3. Les marques de l’énonciation personnelle sont exclusivement réunies dans le poème de Christine de Pisan : grâce au vers-refrain « Voyez comment l’amour mène les amants ! », elle s’adresse directement au lecteur à l’impératif. Elle emploie la première personne du singulier dans le dernier huitain et dans l’envoi pour formuler des réflexions à valeur didactique. En effet, elle met en garde contre les dangers de la passion tout en regrettant paradoxalement que les amants de son époque ne meurent plus d’amour.

Dans le poème de Virgile, le point de vue adopté est celui d’un narrateur extérieur, mais la parenthèse du troisième vers signale un commentaire personnel de l’auteur. Il fait parler Eurydice au style direct et Orphée au style indirect libre à la fin du poème.

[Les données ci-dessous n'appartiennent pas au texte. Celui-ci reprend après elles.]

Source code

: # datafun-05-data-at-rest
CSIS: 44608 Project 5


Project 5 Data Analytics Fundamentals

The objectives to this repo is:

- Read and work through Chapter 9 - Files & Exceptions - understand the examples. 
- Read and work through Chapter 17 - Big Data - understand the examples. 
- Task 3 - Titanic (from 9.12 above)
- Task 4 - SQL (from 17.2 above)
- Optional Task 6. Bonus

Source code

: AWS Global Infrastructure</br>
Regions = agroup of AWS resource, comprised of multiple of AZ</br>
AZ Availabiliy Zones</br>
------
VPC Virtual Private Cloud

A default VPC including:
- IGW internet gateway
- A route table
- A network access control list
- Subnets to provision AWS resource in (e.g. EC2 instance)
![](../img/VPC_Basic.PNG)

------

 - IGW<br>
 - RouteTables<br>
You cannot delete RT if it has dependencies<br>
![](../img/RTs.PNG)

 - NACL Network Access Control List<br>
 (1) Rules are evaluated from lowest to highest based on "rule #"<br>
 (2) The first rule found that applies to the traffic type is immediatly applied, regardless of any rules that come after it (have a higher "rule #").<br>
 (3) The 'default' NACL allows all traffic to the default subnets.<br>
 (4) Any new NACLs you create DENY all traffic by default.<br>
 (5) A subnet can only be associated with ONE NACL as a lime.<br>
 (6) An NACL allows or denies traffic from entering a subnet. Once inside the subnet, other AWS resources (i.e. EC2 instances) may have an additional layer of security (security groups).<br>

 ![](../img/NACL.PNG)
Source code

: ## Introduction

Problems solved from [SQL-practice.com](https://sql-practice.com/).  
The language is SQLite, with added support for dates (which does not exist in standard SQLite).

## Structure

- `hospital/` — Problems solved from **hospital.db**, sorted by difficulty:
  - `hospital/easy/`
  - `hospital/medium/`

Le registre dominant du poème de Virgile est le tragique tandis que celui de Christine de Pisan est davantage didactique.

Les dangers du Tartare

4. Dans le poème de Virgile, les éléments mythologiques en rapport avec les enfers et la mort abondent : Cerbère, le chien à trois têtes, le Tartare, le fleuve Achéron que le nocher Caron fait traverser aux défunts, la Parque qui coupe le fil de la vie. Ils représentent les dangers qui menacent le couple qui a osé défier la mort. Des épithètes homériques leur sont souvent associées : « cruel Caron » ou « avare Achéron ». Le lexique de l’inflexibilité est présent : « le cruel Caron/ Le repousse », « Comment fléchir la Parque ». Le rythme est heurté, irrégulier, en lien avec les événements dramatiques narrés : « Que faire ? où fuir ? comment traîner sa triste vie ? » Les questions oratoires amplifient l’effet dramatique. Les allitérations en [f] imitent les bruits sifflants du Tartare : « Trois fois d’un bruit affreux retentit le Tartare ». Ces procédés sont destinés à susciter la terreur et la pitié du lecteur.

La mer périlleuse

5. Les obstacles qui séparent les amants dans « Léandre et Héro » sont la mer et l’orage. La première est décrite de manière précise et objective : « mer salée », « bras de mer, que l’on nommait Hellé », « cette mer qui était profonde et large ». L’orage, qualifié de « tempétueux », provoque la noyade de Léandre. La poétesse formule un simple constat et le drame arrive sans transition. Son intention n’est pas de dramatiser la scène mais de raconter la passion amoureuse pour en montrer les dangers, mais aussi les vertus.

Comment se dire adieu

6. La réaction face à la mort de l’amant est traitée différemment : par des discours dans le poème de Virgile, par une action dans celui de Christine de Pisan. Orphée survit à Eurydice et se lamente. Héro, quant à elle, rejoint Léandre dans la mort en sautant dans la mer du haut de sa tour, sans parler. Virgile insiste sur l’impossibilité de vaincre la mort par l’amour. Christine de Pisan montre que la mort permet de réunir les amants.